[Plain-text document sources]
######

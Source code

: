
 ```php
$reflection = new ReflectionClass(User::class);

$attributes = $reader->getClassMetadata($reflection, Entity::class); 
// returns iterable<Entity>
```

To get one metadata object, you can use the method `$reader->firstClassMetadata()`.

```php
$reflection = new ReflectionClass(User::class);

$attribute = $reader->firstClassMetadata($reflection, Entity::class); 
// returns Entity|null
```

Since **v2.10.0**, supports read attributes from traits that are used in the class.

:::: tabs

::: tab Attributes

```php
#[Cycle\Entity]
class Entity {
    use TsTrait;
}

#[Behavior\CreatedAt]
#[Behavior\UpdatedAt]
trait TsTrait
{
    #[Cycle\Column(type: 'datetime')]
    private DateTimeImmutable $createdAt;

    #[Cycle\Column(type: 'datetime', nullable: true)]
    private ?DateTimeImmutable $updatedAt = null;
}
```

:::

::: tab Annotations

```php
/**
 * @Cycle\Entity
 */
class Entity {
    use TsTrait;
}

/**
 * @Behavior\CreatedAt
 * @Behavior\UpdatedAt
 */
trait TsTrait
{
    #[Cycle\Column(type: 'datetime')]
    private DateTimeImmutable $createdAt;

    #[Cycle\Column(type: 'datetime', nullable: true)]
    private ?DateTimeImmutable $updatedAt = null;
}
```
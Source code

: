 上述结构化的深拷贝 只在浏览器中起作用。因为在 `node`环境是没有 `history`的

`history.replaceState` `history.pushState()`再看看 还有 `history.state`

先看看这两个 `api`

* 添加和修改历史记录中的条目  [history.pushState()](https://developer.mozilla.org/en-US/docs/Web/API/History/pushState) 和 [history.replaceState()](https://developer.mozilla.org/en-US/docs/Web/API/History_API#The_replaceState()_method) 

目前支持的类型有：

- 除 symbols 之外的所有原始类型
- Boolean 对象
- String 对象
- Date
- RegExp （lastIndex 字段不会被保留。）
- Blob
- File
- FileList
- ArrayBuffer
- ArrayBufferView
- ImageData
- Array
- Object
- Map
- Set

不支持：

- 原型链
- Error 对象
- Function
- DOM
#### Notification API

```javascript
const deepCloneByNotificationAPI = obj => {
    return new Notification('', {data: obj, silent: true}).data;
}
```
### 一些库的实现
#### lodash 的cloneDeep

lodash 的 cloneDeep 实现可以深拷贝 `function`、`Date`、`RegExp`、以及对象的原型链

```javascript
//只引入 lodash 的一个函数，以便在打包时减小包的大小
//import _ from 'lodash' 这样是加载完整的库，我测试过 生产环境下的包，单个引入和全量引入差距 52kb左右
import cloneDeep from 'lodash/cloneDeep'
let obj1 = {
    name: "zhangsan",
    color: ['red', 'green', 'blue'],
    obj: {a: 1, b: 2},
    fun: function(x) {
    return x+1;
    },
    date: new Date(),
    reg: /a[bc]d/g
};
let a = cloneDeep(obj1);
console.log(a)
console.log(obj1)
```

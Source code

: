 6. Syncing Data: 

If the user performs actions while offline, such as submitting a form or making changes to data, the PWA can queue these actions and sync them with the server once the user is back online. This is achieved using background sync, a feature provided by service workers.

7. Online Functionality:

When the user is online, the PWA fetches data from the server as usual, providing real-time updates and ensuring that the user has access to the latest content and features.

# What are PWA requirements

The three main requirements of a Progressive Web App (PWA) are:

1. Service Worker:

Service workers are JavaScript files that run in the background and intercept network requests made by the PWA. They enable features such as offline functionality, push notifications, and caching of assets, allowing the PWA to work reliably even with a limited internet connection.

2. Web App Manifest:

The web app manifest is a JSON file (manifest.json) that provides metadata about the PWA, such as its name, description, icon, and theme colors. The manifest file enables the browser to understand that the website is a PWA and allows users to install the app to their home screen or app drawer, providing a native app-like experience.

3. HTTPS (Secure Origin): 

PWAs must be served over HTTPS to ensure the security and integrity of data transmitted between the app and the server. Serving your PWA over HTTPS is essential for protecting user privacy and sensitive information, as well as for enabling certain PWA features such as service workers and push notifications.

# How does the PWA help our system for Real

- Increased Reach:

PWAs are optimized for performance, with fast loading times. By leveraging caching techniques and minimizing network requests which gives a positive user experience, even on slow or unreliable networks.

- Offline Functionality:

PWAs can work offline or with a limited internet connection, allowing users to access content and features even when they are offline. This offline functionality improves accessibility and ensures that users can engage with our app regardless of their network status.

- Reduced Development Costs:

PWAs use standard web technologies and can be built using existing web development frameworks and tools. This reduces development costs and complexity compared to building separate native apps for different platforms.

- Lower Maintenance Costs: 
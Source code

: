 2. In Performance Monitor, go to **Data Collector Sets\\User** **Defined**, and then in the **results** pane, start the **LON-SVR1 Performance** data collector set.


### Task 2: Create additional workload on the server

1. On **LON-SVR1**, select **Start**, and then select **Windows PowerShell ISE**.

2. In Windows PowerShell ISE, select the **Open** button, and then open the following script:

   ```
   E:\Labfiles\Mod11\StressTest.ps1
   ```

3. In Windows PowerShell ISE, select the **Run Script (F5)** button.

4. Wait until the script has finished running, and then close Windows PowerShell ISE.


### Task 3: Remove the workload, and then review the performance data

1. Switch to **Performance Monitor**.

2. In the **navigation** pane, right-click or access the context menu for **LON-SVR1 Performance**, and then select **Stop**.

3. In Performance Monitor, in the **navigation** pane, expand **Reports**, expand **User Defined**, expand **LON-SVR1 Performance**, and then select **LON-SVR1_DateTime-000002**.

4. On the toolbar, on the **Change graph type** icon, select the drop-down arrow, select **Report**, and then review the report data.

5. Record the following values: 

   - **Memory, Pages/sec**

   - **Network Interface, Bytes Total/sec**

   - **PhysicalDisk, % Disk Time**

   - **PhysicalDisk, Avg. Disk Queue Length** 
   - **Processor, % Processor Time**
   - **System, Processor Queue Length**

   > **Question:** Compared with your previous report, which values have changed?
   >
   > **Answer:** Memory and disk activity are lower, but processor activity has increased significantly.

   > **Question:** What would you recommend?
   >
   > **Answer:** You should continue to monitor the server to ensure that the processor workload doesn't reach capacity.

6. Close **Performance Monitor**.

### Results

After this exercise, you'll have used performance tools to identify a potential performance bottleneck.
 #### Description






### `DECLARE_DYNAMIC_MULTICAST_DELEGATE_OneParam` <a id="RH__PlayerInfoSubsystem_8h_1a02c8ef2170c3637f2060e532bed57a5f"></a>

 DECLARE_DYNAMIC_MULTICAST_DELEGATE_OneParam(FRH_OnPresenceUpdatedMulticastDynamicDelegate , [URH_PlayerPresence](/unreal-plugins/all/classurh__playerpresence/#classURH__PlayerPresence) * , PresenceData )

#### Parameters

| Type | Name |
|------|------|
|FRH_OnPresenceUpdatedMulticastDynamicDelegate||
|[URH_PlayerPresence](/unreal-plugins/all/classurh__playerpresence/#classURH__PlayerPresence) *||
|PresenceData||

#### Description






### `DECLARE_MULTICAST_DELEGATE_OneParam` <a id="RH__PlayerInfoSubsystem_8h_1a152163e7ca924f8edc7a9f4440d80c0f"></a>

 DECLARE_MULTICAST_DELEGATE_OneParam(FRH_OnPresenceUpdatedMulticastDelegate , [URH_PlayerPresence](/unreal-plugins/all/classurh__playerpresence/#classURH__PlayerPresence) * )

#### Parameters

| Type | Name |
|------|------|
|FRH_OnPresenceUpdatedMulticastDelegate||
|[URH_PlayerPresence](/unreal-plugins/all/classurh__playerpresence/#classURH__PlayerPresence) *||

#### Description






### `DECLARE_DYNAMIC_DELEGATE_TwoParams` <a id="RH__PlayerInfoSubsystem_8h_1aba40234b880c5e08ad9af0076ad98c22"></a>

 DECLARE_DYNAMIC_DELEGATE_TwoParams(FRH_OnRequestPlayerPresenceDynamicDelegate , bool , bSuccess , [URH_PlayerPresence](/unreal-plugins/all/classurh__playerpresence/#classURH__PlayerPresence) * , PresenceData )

######

When a line among the entries contains "What", pull that line out.

▸ Task solution
# What are PWA requirements
   > **Question:** What would you recommend?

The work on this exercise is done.